This is the final post in a three-part series on understanding and increasing investments in energy efficiency by businesses and individuals. In the first post, we estimated these US investments total about $60-115 billion per year. In the second post, we discussed what motivates many households and businesses to invest in energy efficiency. This post builds on the first two and discusses approaches that could increase such investments in the future.
No more than one-fourth of households and businesses, on average, adopt efficiency measures (see the second post). If this number seems surprisingly small to you, we agree. These upgrades save money, improve health, and increase productivity, so why aren’t investment levels much higher?
Based on her surveys, Suzanne Shelton suggests there are four key reasons: (1) most people prefer to spend money on aesthetics; (2) homes and buildings are meeting expectations (e.g., 79% of business decision-makers and 47% of homeowners think they are already efficient); (3) some efficiency home improvements don’t save money (e.g., payback periods may be long or non-existent); and (4) even if they care about the environment, they are not prioritizing homes and buildings, even though homes and buildings often have the largest impact on their energy use.
Other factors may explain why businesses don’t invent in efficiency.
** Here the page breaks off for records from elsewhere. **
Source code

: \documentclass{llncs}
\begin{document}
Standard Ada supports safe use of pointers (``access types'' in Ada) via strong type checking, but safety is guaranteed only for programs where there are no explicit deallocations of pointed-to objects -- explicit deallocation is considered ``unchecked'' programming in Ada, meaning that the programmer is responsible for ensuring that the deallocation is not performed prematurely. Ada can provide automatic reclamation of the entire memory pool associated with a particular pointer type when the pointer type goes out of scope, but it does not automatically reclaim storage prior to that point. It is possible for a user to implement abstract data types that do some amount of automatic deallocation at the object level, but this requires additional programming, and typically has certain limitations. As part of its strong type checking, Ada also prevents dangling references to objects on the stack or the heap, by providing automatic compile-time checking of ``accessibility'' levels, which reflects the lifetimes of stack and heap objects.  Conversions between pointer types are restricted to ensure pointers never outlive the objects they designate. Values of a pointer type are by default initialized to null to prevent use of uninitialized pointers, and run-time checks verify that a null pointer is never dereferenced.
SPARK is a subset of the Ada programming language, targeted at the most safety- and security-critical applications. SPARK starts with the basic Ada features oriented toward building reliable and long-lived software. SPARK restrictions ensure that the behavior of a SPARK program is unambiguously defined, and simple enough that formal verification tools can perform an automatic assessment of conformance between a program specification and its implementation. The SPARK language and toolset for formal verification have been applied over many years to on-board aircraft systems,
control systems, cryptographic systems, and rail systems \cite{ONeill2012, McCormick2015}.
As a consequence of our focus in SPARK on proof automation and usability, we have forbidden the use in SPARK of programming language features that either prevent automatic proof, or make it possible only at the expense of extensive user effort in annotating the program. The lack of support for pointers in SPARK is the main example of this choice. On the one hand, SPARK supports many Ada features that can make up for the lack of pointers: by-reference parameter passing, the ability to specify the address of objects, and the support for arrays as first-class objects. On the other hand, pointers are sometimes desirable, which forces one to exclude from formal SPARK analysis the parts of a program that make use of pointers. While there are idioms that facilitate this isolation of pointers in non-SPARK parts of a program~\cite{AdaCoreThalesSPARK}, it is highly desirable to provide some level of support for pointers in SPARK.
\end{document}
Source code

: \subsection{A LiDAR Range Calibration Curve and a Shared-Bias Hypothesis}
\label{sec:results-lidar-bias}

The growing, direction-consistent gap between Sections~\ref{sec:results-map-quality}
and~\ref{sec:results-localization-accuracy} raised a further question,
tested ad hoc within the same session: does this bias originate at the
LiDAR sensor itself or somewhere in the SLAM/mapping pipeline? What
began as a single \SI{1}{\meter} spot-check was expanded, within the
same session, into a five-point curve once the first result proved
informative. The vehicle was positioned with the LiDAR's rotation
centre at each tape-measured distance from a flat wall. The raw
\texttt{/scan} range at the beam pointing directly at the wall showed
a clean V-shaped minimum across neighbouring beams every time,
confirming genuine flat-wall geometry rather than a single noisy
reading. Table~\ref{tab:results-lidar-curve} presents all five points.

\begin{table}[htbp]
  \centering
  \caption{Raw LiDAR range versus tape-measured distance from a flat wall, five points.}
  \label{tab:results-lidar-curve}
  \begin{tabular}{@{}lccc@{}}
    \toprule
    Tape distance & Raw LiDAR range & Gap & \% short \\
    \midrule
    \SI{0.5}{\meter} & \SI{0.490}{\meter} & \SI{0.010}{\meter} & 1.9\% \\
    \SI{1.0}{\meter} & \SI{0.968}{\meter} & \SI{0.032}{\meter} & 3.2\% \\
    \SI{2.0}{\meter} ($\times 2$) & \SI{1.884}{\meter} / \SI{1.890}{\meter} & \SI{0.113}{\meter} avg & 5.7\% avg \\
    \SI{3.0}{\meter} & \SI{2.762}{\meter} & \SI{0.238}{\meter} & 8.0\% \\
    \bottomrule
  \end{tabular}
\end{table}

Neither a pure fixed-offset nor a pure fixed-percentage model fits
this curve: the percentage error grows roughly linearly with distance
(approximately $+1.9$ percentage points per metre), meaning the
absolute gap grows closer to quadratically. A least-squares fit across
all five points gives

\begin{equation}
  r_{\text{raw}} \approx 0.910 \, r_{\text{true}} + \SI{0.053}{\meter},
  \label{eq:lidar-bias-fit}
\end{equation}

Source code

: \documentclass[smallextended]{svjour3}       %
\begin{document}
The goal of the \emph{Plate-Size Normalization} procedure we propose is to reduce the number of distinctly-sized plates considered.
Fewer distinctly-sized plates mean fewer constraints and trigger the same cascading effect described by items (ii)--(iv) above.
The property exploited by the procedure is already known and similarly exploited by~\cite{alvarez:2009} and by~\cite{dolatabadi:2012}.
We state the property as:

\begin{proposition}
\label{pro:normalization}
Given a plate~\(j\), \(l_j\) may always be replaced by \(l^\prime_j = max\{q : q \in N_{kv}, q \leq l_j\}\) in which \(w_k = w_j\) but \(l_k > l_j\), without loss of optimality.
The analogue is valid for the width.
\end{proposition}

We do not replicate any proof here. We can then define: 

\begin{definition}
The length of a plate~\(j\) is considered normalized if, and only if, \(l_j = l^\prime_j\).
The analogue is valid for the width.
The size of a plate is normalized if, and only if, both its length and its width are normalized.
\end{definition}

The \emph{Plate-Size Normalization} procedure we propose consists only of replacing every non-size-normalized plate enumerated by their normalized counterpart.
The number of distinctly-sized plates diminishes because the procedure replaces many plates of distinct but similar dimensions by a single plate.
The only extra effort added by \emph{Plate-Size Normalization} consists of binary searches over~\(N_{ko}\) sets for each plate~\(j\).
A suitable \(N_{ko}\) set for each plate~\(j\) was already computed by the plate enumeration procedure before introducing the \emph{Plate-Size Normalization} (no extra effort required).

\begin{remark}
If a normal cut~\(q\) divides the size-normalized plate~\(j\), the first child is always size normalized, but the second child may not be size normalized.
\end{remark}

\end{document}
Based on several years of interactions with hundreds of public- and private-sector partners, Maria Vargas, the director of DOE’s Better Buildings Challenge, suggested to us five important reasons: (1) more efficient technology is seen as expensive, riskier, and harder to maintain and operate; (2) facility managers and building operators don’t have time to implement energy efficiency strategies or are short-staffed and without a team of experts to help; (3) there are challenges getting senior leadership on board; (4) information on building energy performance is either non-existent or hard to access; and (5) a lack of financing and/or up-front capital makes it difficult to make long-term investments.
How do we address these challenges? On the one hand, annual efficiency investments of $60-115 billion are nothing to sneeze at. We’re doing some things right and can — and should — build on what is working. On the other hand, to reach people and businesses not embracing efficiency, we also need to try new approaches. Here are 10 suggestions to increase investments in those two categories.
Doing What We’ve Been Doing but Better and Deeper
1) Work with customers with a predilection to make efficiency investments
Some customers, such as large businesses and the well-to-do, are investing more in efficiency than others. We can work from our core by encouraging these customers to do more while also working on adjoining groups of customers such as medium-sized businesses and middle-income consumers.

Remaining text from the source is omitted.